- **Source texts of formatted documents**
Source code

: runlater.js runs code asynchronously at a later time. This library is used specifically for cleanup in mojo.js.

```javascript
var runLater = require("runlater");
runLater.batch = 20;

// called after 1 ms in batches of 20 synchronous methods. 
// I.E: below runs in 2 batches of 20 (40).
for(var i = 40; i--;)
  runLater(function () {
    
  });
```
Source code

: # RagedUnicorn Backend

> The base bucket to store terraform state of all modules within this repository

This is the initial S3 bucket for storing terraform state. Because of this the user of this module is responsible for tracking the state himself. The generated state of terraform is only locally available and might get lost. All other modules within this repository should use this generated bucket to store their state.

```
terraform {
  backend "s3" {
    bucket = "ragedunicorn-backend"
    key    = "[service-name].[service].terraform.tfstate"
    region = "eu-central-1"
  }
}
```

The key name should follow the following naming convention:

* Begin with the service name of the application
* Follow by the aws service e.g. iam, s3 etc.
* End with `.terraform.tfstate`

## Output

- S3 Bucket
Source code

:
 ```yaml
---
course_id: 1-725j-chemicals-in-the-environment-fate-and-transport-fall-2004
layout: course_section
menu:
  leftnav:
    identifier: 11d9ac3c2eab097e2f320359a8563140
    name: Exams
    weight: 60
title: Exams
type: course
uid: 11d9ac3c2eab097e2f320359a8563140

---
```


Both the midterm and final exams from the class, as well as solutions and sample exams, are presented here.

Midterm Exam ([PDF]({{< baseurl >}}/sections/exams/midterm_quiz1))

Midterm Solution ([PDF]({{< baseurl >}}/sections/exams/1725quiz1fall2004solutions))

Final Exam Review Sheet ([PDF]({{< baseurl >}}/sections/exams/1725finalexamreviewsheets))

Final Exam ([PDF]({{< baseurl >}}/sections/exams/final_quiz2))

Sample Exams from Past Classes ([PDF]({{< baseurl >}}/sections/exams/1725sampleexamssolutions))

- **Task to carry out**
Which lines above contain the word "name"? List them.

- **Your solution**
    key    = "[service-name].[service].terraform.tfstate"
The key name should follow the following naming convention:
* Begin with the service name of the application
    name: Exams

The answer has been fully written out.